Training meeting and endomarketing in a stainl...

You can have group meetings to discuss performance, but you still need to have individual meetings to really drive performance.

A lot of experts like to focus on the ways that you should set goals for your employees.  There are hundreds of websites that will tell you everything you need to know about setting the right goals for your employees.  Setting the goals is not where most managers fail.  The fail when they do not check in with their employees on regular intervals to ensure that they are still on track to accomplish those goals.

Performance goals are designed to help you improve and manage performance.  They can only do that if they remain relevant through the year.  If they are put in a drawer to collect dust until the end of the year then they are not very likely to drive any kind of performance.

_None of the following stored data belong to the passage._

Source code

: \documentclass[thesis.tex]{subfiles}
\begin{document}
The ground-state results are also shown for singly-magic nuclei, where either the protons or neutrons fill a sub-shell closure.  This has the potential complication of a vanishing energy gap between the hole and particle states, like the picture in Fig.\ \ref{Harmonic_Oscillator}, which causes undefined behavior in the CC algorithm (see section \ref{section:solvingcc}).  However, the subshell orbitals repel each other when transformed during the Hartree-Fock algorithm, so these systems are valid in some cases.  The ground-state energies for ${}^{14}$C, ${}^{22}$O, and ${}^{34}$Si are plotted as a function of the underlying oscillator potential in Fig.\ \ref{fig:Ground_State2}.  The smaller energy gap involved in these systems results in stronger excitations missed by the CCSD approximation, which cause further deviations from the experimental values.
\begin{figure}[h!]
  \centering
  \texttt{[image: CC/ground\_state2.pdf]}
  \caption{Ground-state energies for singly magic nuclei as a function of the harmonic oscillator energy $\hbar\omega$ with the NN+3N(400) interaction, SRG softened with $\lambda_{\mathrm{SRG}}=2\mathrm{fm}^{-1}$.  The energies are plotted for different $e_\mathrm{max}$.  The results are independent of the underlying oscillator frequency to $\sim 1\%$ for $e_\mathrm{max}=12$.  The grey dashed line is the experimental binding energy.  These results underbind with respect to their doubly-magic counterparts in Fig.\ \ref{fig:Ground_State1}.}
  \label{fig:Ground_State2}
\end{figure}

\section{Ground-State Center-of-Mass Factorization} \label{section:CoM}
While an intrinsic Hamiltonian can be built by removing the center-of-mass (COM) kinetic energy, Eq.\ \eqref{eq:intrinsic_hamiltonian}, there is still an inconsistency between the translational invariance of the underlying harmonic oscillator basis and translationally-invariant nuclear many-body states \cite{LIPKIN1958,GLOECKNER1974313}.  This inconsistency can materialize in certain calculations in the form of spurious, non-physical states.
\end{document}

There needs to be adequate communication between you and your employees throughout the year.  The first thing that you need to do is determine the frequency in which you want to provide feedback to you employees.  My personal feeling is that it cannot be less than quarterly, but I think monthly and/or weekly meetings are better options if you have the ability to do it.  These meetings do not have to be long, but they have to take place.    There are two things that you are trying to accomplish at these meetings:

  1. Status Check:  Both you and your employee should quickly review each of their goals and look at any relevant metrics to see where they are against them.  You could have your employee pull the relevant data ahead of time and present it at the meeting.  This makes their goals much more visible to them, and also gets them in the habit of monitoring their performance.  By conducting the meeting on regular intervals, it also clearly sends the message that these goals are important to you.
  2. Obstacle Removal:  If the employee is not progressing as expected on their goal or they anticipate problems in the near future, then this is an excellent time to discuss why and what you can do about it.  If you don’t have these meeting frequently throughout the year, then it is possible that this discussion never takes place and the goal simply goes unaccomplished.  Having the discussion allows you to brainstorm possible solutions to any problems that may come up.  This collective problem solving approach also becomes a great development tool.  By showing the thought processes you uses to resolve issues, you will help the employee become a better problem solver.  There also may be some obstacles that come up that they will need your help to resolve.  If that is the case, try to resolve those issues as quickly as possible.  Dragging your feet on overcoming the obstacle will send a very clear message that the goal is not important.

You can also schedule group status meetings where each member of a team can update the entire team on the progress that they have made.  Involving an employee’s peers can be a strong motivating factor.  This approach also helps to educate the entire group on the types of challenges that may occur and how to overcome them.  I like using the group approach, but it should not completely replace the one on one meeting.

Managers, how do you ensure that your employees hit their goals?